(BRIEF)
Although the records contain pictures, only their text should be reproduced, exactly as written.

(DATA PROVIDED)

---

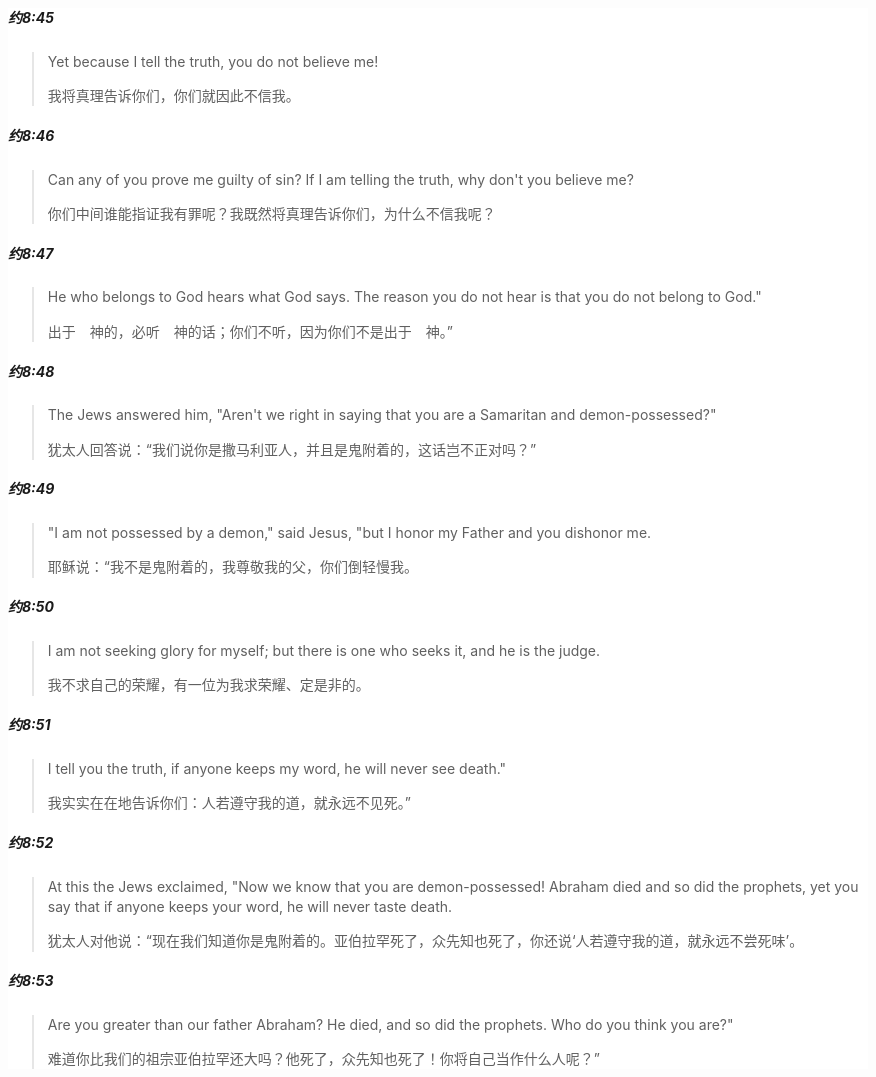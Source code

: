 
##### 约8:45
> Yet because I tell the truth, you do not believe me!
>
> 我将真理告诉你们，你们就因此不信我。


##### 约8:46
> Can any of you prove me guilty of sin? If I am telling the truth, why don't you believe me?
>
> 你们中间谁能指证我有罪呢？我既然将真理告诉你们，为什么不信我呢？


##### 约8:47
> He who belongs to God hears what God says. The reason you do not hear is that you do not belong to God."
>
> 出于　神的，必听　神的话；你们不听，因为你们不是出于　神。”


##### 约8:48
> The Jews answered him, "Aren't we right in saying that you are a Samaritan and demon-possessed?"
>
> 犹太人回答说：“我们说你是撒马利亚人，并且是鬼附着的，这话岂不正对吗？”


##### 约8:49
> "I am not possessed by a demon," said Jesus, "but I honor my Father and you dishonor me.
>
> 耶稣说：“我不是鬼附着的，我尊敬我的父，你们倒轻慢我。


##### 约8:50
> I am not seeking glory for myself; but there is one who seeks it, and he is the judge.
>
> 我不求自己的荣耀，有一位为我求荣耀、定是非的。


##### 约8:51
> I tell you the truth, if anyone keeps my word, he will never see death."
>
> 我实实在在地告诉你们：人若遵守我的道，就永远不见死。”


##### 约8:52
> At this the Jews exclaimed, "Now we know that you are demon-possessed! Abraham died and so did the prophets, yet you say that if anyone keeps your word, he will never taste death.
>
> 犹太人对他说：“现在我们知道你是鬼附着的。亚伯拉罕死了，众先知也死了，你还说‘人若遵守我的道，就永远不尝死味’。


##### 约8:53
> Are you greater than our father Abraham? He died, and so did the prophets. Who do you think you are?"
>
> 难道你比我们的祖宗亚伯拉罕还大吗？他死了，众先知也死了！你将自己当作什么人呢？”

---

(ANSWER SECTION)
Source code

: 
##### 约8:45
> Yet because I tell the truth, you do not believe me!
>
> 我将真理告诉你们，你们就因此不信我。


##### 约8:46
> Can any of you prove me guilty of sin? If I am telling the truth, why don't you believe me?
>
> 你们中间谁能指证我有罪呢？我既然将真理告诉你们，为什么不信我呢？


##### 约8:47
> He who belongs to God hears what God says. The reason you do not hear is that you do not belong to God."
>
> 出于　神的，必听　神的话；你们不听，因为你们不是出于　神。”


##### 约8:48
> The Jews answered him, "Aren't we right in saying that you are a Samaritan and demon-possessed?"
>
> 犹太人回答说：“我们说你是撒马利亚人，并且是鬼附着的，这话岂不正对吗？”


##### 约8:49
> "I am not possessed by a demon," said Jesus, "but I honor my Father and you dishonor me.
>
> 耶稣说：“我不是鬼附着的，我尊敬我的父，你们倒轻慢我。


##### 约8:50
> I am not seeking glory for myself; but there is one who seeks it, and he is the judge.
>
> 我不求自己的荣耀，有一位为我求荣耀、定是非的。


##### 约8:51
> I tell you the truth, if anyone keeps my word, he will never see death."
>
> 我实实在在地告诉你们：人若遵守我的道，就永远不见死。”


##### 约8:52
> At this the Jews exclaimed, "Now we know that you are demon-possessed! Abraham died and so did the prophets, yet you say that if anyone keeps your word, he will never taste death.
>
> 犹太人对他说：“现在我们知道你是鬼附着的。亚伯拉罕死了，众先知也死了，你还说‘人若遵守我的道，就永远不尝死味’。


##### 约8:53
> Are you greater than our father Abraham? He died, and so did the prophets. Who do you think you are?"
>
> 难道你比我们的祖宗亚伯拉罕还大吗？他死了，众先知也死了！你将自己当作什么人呢？”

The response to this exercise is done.